Growing provenance trees
Wellcome! This tutorial shows how can the tree of provenance snapshots grow in time according to the mechanism for generation of provenance implemented by the oc_ocdm library.
For this purpose we’re going to simulate a simple lifecycle for a few entities
of type BibliographicResource
in which only the most common scenarios will
occur. Edge-cases such as the modification/merge/deletion of an entity for which
no provenance snapshot has ever been generated will be separately discussed at
the end.
Note
You can find a Jupyter notebook with the code from this tutorial in the GitHub repository .
Setup
Firstly, we need to import the required modules:
1from oc_ocdm.graph import GraphSet
2from oc_ocdm.prov import ProvSet
3from rdflib import URIRef
Then, we need to initialize the GraphSet
(which will contain our entities) and the
ProvSet
(which will contain the provenance snapshots):
1my_base_iri = "http://dataset_base_iri/"
2
3my_graphset = GraphSet(my_base_iri)
4my_provset = ProvSet(my_graphset, my_base_iri)
Note
For demonstration purpose only, both sets are constructed without specifying the so-called
info_dir
(i.e. the folder in which to store the counters that are needed to generate the
URIs of new entities).

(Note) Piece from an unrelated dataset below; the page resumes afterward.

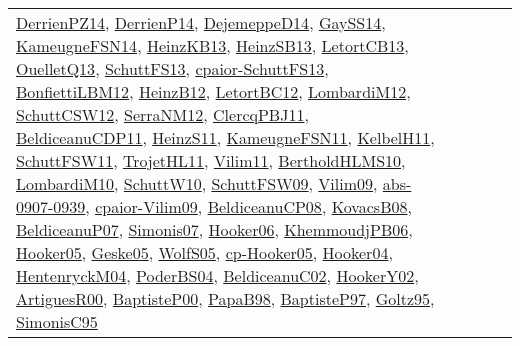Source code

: {\begin{longtable}{lp{3cm}>{\raggedright}p{6cm}>{\raggedright}p{6cm}p{8cm}}
\href{papers/DerrienPZ14.pdf}{DerrienPZ14}\cite{DerrienPZ14}, \href{papers/DerrienP14.pdf}{DerrienP14}\cite{DerrienP14}, \href{papers/DejemeppeD14.pdf}{DejemeppeD14}\cite{DejemeppeD14}, \href{papers/GaySS14.pdf}{GaySS14}\cite{GaySS14}, \href{articles/KameugneFSN14.pdf}{KameugneFSN14}\cite{KameugneFSN14}, \href{papers/HeinzKB13.pdf}{HeinzKB13}\cite{HeinzKB13}, \href{articles/HeinzSB13.pdf}{HeinzSB13}\cite{HeinzSB13}, \href{papers/LetortCB13.pdf}{LetortCB13}\cite{LetortCB13}, \href{papers/OuelletQ13.pdf}{OuelletQ13}\cite{OuelletQ13}, \href{papers/SchuttFS13.pdf}{SchuttFS13}\cite{SchuttFS13}, \href{papers/cpaior-SchuttFS13.pdf}{cpaior-SchuttFS13}\cite{cpaior-SchuttFS13}, \href{papers/BonfiettiLBM12.pdf}{BonfiettiLBM12}\cite{BonfiettiLBM12}, \href{papers/HeinzB12.pdf}{HeinzB12}\cite{HeinzB12}, \href{papers/LetortBC12.pdf}{LetortBC12}\cite{LetortBC12}, \href{articles/LombardiM12.pdf}{LombardiM12}\cite{LombardiM12}, \href{papers/SchuttCSW12.pdf}{SchuttCSW12}\cite{SchuttCSW12}, \href{papers/SerraNM12.pdf}{SerraNM12}\cite{SerraNM12}, \href{papers/ClercqPBJ11.pdf}{ClercqPBJ11}\cite{ClercqPBJ11}, \href{articles/BeldiceanuCDP11.pdf}{BeldiceanuCDP11}\cite{BeldiceanuCDP11}, \href{papers/HeinzS11.pdf}{HeinzS11}\cite{HeinzS11}, \href{papers/KameugneFSN11.pdf}{KameugneFSN11}\cite{KameugneFSN11}, \href{articles/KelbelH11.pdf}{KelbelH11}\cite{KelbelH11}, \href{articles/SchuttFSW11.pdf}{SchuttFSW11}\cite{SchuttFSW11}, \href{articles/TrojetHL11.pdf}{TrojetHL11}\cite{TrojetHL11}, \href{papers/Vilim11.pdf}{Vilim11}\cite{Vilim11}, \href{papers/BertholdHLMS10.pdf}{BertholdHLMS10}\cite{BertholdHLMS10}, \href{papers/LombardiM10.pdf}{LombardiM10}\cite{LombardiM10}, \href{papers/SchuttW10.pdf}{SchuttW10}\cite{SchuttW10}, \href{papers/SchuttFSW09.pdf}{SchuttFSW09}\cite{SchuttFSW09}, \href{papers/Vilim09.pdf}{Vilim09}\cite{Vilim09}, \href{articles/abs-0907-0939.pdf}{abs-0907-0939}\cite{abs-0907-0939}, \href{papers/cpaior-Vilim09.pdf}{cpaior-Vilim09}\cite{cpaior-Vilim09}, \href{papers/BeldiceanuCP08.pdf}{BeldiceanuCP08}\cite{BeldiceanuCP08}, \href{articles/KovacsB08.pdf}{KovacsB08}\cite{KovacsB08}, \href{papers/BeldiceanuP07.pdf}{BeldiceanuP07}\cite{BeldiceanuP07}, \href{articles/Simonis07.pdf}{Simonis07}\cite{Simonis07}, \href{articles/Hooker06.pdf}{Hooker06}\cite{Hooker06}, \href{papers/KhemmoudjPB06.pdf}{KhemmoudjPB06}\cite{KhemmoudjPB06}, \href{articles/Hooker05.pdf}{Hooker05}\cite{Hooker05}, \href{papers/Geske05.pdf}{Geske05}\cite{Geske05}, \href{papers/WolfS05.pdf}{WolfS05}\cite{WolfS05}, \href{papers/cp-Hooker05.pdf}{cp-Hooker05}\cite{cp-Hooker05}, \href{papers/Hooker04.pdf}{Hooker04}\cite{Hooker04}, \href{papers/HentenryckM04.pdf}{HentenryckM04}\cite{HentenryckM04}, \href{articles/PoderBS04.pdf}{PoderBS04}\cite{PoderBS04}, \href{papers/BeldiceanuC02.pdf}{BeldiceanuC02}\cite{BeldiceanuC02}, \href{papers/HookerY02.pdf}{HookerY02}\cite{HookerY02}, \href{articles/ArtiguesR00.pdf}{ArtiguesR00}\cite{ArtiguesR00}, \href{articles/BaptisteP00.pdf}{BaptisteP00}\cite{BaptisteP00}, \href{articles/PapaB98.pdf}{PapaB98}\cite{PapaB98}, \href{papers/BaptisteP97.pdf}{BaptisteP97}\cite{BaptisteP97}, \href{papers/Goltz95.pdf}{Goltz95}\cite{Goltz95}, \href{papers/SimonisC95.pdf}{SimonisC95}\cite{SimonisC95} & 
\end{longtable}}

This means that, internally, a InMemoryCounterHandler
instance is
used: thus, all counters will be temporarily written in the system memory (instead of permanently
stored in the filesystem).
Step 1
Let’s start by creating three new BibliographicResource
entities. To do so, we also need to
tell the library who’s the agent that will be considered responsible for all the changes made
during this session (it must be a URI):
1# CREATION
2my_resp_agent = "http://responsible_agent_uri/"
3my_br_1 = my_graphset.add_br(my_resp_agent)
4my_br_2 = my_graphset.add_br(my_resp_agent)
5my_br_3 = my_graphset.add_br(my_resp_agent)
We now want to crystallize the current state of our dataset by generating a new set of provenance snapshots:
1# PROVENANCE GENERATION
2my_provset.generate_provenance()
3
4# DATASET CLEANUP
5my_graphset.commit_changes()
Note
The commit_changes
method needs to be called after generate_provenance
only when the user
needs to perform further manipulations on the dataset. In fact, its purpose consists in committing all
the changes applied up to now to each entity so that the library can internally reset its change-tracking
algorithm, thus preparing itself for a new round of modifications.
Let’s now review the newly generated provenance tree (all snapshots are stored inside the my_provset
instance):
Step 2
In our example, the second round of manipulations consists of:
the creation of yet another
BibliographicResource
;the modification of the metadata associated to one of the entities;
the merge between two entities.
1# CREATION
2my_resp_agent = "http://responsible_agent_uri/"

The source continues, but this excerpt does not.